## Directions for this task:
Give the number of lines in the data below that contain "hlid", and only that number.

☆ ☆ ☆

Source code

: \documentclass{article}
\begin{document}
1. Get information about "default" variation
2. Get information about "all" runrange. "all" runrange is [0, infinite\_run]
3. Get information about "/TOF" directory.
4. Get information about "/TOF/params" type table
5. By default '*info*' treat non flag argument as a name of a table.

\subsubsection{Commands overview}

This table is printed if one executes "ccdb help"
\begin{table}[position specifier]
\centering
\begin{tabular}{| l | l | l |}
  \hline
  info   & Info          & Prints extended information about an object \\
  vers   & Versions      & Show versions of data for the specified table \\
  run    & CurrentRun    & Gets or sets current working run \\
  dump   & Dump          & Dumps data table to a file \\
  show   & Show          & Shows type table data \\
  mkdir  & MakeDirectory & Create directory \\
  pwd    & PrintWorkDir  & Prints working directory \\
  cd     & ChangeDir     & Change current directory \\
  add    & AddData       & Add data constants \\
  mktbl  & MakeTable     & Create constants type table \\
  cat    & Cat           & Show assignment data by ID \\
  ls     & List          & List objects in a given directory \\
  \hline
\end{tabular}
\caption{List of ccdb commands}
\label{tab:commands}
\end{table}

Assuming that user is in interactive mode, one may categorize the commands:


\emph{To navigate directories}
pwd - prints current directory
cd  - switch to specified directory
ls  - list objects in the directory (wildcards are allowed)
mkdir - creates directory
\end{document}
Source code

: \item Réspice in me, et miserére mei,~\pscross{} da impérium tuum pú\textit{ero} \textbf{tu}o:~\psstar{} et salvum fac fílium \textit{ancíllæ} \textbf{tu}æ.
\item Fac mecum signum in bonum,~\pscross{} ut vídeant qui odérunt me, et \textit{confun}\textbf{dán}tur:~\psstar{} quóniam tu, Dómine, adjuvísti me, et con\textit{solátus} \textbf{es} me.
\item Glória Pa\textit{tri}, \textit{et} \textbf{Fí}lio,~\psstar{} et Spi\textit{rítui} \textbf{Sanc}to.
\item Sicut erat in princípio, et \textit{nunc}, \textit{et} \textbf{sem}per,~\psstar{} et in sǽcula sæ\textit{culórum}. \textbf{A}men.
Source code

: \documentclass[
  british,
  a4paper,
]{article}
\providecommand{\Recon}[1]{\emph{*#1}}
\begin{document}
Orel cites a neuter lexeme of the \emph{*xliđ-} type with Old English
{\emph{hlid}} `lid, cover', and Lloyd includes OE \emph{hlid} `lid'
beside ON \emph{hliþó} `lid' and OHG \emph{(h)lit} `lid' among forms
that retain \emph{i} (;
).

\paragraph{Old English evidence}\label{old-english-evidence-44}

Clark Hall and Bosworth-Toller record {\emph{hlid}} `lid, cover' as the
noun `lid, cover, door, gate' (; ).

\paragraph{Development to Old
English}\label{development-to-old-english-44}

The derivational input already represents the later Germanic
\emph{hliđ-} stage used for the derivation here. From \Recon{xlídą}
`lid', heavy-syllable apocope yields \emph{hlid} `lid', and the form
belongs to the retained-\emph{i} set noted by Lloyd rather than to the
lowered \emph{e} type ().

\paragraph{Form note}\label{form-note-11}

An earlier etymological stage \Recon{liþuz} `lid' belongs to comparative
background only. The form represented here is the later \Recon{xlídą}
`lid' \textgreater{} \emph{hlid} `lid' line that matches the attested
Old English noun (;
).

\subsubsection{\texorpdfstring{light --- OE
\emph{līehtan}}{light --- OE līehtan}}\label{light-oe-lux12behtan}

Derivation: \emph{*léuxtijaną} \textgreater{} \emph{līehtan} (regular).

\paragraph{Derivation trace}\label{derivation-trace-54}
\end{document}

☆ ☆ ☆

## Problem solution:
4